## Activity
In this exercise, the entries below include pictures. Repeat exactly the lines from the line with "I wrote two" to the line with "##How do I use it?", including both, but without the pictures.

[Stored data]
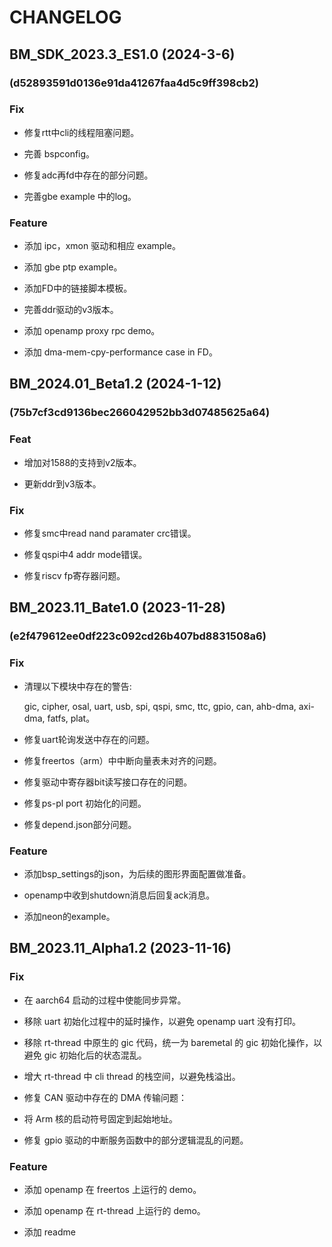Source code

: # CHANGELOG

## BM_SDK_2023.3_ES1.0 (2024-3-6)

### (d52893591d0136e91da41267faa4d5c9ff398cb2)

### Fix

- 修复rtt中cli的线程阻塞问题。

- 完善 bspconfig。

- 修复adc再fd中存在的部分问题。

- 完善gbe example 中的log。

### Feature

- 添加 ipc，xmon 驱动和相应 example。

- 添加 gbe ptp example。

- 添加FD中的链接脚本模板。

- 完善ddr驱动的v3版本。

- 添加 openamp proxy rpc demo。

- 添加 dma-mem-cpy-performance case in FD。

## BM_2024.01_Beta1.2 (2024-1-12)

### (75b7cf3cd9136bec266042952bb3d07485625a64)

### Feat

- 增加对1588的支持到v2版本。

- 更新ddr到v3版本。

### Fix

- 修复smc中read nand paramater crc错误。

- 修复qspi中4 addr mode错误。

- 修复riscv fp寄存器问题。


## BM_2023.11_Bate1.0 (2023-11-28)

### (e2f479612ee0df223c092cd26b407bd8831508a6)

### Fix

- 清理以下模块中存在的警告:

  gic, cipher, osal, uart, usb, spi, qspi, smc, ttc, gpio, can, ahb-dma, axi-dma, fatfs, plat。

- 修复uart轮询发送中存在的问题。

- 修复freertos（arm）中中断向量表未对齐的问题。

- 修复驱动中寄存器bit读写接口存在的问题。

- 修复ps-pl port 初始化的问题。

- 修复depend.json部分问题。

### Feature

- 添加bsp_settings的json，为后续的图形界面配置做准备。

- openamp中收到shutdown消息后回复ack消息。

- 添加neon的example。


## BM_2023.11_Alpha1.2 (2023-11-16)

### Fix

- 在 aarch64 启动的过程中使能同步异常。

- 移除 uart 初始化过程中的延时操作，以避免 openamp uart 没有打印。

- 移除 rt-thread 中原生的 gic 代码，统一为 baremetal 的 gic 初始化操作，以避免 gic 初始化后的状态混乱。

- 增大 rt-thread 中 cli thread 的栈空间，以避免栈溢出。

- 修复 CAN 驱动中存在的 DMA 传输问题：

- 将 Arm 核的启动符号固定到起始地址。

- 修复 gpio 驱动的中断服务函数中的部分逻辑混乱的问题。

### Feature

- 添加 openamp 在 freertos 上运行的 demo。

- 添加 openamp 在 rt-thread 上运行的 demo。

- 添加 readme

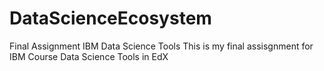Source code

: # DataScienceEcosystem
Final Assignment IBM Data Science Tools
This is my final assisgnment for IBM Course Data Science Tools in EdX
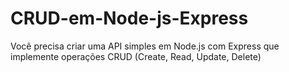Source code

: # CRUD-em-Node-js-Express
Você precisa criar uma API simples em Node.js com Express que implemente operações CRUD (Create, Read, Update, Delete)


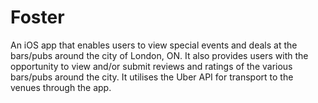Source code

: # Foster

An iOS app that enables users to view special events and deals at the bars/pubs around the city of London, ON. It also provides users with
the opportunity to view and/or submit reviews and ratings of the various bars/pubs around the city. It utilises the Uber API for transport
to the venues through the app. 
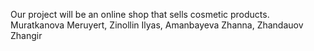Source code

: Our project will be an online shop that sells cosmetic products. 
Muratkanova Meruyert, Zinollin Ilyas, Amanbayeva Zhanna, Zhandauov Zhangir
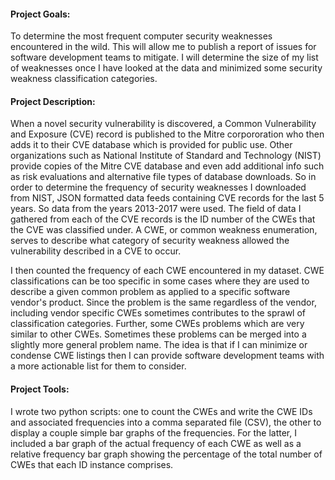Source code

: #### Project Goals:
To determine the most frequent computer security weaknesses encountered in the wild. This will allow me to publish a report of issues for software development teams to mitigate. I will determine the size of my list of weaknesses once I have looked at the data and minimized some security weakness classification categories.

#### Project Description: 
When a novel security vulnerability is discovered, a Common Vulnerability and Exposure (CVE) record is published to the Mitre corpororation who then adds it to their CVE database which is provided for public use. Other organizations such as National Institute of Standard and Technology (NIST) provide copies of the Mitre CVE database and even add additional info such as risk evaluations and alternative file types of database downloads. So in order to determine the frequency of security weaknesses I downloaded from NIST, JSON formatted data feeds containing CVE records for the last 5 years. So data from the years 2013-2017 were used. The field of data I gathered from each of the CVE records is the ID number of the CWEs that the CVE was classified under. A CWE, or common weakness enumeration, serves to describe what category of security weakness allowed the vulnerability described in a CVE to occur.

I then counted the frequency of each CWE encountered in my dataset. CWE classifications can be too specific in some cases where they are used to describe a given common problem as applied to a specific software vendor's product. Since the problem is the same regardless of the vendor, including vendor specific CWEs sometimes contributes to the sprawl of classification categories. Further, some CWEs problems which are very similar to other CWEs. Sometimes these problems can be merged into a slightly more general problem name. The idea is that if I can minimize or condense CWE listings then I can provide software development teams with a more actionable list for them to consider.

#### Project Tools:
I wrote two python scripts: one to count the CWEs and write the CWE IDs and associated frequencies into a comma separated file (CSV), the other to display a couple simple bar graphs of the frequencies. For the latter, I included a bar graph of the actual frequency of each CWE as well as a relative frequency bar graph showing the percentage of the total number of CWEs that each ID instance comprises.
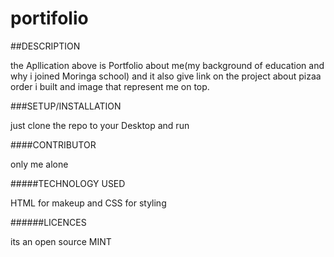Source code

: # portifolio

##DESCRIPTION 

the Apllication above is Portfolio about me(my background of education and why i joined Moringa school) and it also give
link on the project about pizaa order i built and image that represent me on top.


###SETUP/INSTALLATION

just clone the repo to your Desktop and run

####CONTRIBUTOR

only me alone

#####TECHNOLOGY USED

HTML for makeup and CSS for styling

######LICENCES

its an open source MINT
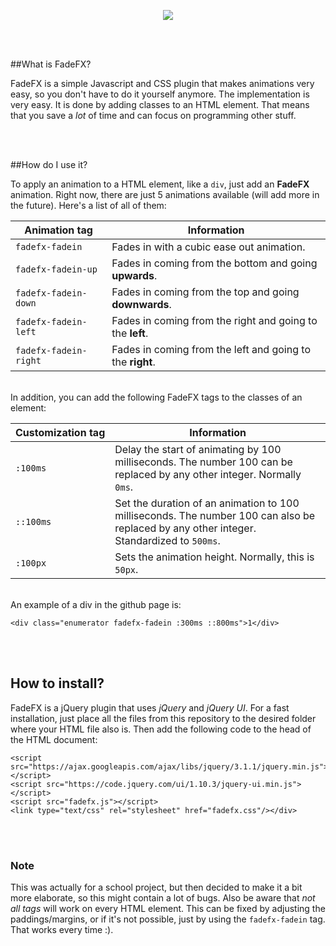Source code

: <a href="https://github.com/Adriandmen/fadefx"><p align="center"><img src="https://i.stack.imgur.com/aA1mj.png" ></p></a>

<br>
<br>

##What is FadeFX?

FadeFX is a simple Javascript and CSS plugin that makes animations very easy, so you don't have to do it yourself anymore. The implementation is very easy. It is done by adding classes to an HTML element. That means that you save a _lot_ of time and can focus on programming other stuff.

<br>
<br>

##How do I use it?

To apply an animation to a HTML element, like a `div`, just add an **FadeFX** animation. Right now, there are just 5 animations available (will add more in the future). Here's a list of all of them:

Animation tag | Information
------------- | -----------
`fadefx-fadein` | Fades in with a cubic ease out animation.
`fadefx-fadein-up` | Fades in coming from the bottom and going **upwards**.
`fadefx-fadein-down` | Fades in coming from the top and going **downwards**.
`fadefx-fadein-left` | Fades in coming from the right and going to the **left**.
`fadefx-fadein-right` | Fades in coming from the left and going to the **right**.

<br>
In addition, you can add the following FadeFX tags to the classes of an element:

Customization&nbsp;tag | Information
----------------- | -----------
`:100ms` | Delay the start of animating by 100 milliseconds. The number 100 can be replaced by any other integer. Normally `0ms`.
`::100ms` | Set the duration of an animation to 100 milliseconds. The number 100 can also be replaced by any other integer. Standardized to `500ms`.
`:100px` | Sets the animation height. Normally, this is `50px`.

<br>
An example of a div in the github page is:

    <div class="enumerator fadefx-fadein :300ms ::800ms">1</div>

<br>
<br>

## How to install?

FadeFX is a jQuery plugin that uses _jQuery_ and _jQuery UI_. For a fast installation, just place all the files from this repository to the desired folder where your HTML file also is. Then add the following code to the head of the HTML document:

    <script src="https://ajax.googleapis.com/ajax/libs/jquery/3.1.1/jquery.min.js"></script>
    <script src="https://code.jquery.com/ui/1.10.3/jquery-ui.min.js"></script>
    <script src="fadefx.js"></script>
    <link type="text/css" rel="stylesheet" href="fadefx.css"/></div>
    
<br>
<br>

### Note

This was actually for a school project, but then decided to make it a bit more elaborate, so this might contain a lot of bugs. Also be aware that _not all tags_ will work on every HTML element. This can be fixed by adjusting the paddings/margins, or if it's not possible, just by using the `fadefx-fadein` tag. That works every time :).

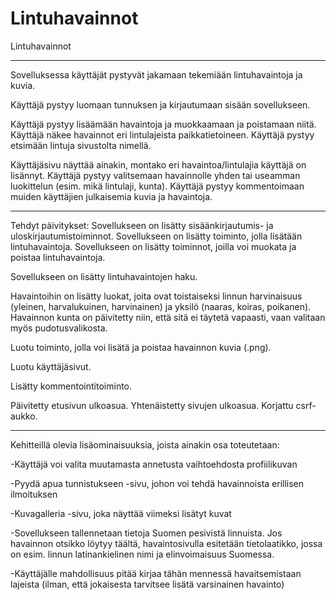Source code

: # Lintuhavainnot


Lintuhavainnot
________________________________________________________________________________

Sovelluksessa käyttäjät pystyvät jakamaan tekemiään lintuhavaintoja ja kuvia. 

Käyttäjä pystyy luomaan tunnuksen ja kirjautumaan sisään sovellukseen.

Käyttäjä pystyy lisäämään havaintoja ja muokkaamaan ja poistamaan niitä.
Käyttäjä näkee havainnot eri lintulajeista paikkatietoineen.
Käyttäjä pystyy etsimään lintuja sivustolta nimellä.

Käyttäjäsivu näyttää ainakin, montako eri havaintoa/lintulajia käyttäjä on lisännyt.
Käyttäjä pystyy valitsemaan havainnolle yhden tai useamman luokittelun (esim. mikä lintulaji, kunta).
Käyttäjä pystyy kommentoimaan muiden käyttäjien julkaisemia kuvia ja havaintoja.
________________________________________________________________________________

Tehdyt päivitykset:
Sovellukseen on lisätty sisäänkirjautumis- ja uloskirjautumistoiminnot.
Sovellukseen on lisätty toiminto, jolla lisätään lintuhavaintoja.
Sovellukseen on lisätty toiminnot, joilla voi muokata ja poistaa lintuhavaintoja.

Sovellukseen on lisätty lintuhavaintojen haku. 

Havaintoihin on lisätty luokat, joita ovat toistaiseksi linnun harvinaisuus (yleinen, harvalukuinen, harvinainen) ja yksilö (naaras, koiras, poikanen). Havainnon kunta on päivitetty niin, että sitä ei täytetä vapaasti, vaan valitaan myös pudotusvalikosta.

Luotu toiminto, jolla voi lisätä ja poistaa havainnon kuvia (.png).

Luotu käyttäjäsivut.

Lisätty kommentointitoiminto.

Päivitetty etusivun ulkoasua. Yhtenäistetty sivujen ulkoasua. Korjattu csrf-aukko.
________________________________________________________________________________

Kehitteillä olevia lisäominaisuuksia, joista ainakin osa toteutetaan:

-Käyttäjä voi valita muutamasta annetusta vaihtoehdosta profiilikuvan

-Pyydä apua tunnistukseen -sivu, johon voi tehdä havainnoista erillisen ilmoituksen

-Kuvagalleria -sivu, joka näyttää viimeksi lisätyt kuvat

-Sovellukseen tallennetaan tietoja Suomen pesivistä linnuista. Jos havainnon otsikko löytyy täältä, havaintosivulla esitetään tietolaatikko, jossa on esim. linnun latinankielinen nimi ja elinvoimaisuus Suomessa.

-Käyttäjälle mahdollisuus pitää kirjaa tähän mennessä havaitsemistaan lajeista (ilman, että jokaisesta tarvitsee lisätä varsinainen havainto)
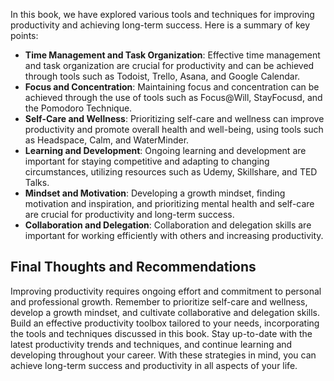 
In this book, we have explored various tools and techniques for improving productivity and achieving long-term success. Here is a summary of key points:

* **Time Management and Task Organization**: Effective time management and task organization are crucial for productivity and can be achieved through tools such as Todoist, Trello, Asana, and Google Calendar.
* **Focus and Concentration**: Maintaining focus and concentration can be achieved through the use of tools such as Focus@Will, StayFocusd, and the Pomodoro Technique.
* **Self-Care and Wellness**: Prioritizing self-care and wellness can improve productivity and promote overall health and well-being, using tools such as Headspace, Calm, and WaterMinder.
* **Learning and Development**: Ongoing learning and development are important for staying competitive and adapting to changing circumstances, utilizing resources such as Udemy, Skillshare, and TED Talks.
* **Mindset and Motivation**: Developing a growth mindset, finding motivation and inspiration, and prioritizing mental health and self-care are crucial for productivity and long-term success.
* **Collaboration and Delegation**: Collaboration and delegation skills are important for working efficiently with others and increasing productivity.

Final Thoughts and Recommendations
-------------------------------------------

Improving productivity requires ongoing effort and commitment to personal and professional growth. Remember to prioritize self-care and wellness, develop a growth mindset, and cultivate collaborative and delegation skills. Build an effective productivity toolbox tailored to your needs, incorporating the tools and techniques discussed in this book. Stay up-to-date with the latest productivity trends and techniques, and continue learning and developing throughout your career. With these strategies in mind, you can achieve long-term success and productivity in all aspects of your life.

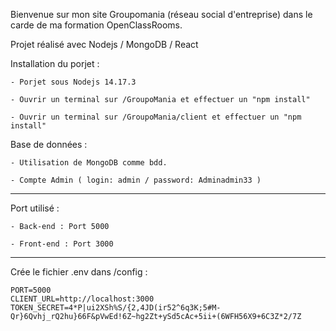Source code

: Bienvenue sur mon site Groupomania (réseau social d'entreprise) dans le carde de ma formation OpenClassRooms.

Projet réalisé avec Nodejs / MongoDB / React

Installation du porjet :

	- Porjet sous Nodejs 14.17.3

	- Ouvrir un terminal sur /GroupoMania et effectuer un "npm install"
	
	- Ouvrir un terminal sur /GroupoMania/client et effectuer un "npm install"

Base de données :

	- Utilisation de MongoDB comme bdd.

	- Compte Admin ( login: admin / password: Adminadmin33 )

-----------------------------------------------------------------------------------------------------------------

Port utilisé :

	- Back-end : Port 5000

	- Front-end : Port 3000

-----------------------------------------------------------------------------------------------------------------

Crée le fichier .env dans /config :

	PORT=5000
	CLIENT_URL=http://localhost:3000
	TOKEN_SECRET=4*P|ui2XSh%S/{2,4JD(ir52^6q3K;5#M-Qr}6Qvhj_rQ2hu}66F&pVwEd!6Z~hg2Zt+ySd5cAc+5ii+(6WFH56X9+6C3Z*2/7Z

## Solution
I wrote two python scripts: one to count the CWEs and write the CWE IDs and associated frequencies into a comma separated file (CSV), the other to display a couple simple bar graphs of the frequencies. For the latter, I included a bar graph of the actual frequency of each CWE as well as a relative frequency bar graph showing the percentage of the total number of CWEs that each ID instance comprises.
Source code

: # portifolio

##DESCRIPTION 

the Apllication above is Portfolio about me(my background of education and why i joined Moringa school) and it also give
link on the project about pizaa order i built and image that represent me on top.


###SETUP/INSTALLATION

just clone the repo to your Desktop and run

####CONTRIBUTOR

only me alone

#####TECHNOLOGY USED

HTML for makeup and CSS for styling

######LICENCES

its an open source MINT
Source code

: <a href="https://github.com/Adriandmen/fadefx"><p align="center"><img src="https://i.stack.imgur.com/aA1mj.png" ></p></a>

<br>
<br>

##What is FadeFX?

FadeFX is a simple Javascript and CSS plugin that makes animations very easy, so you don't have to do it yourself anymore. The implementation is very easy. It is done by adding classes to an HTML element. That means that you save a _lot_ of time and can focus on programming other stuff.

<br>
<br>

##How do I use it?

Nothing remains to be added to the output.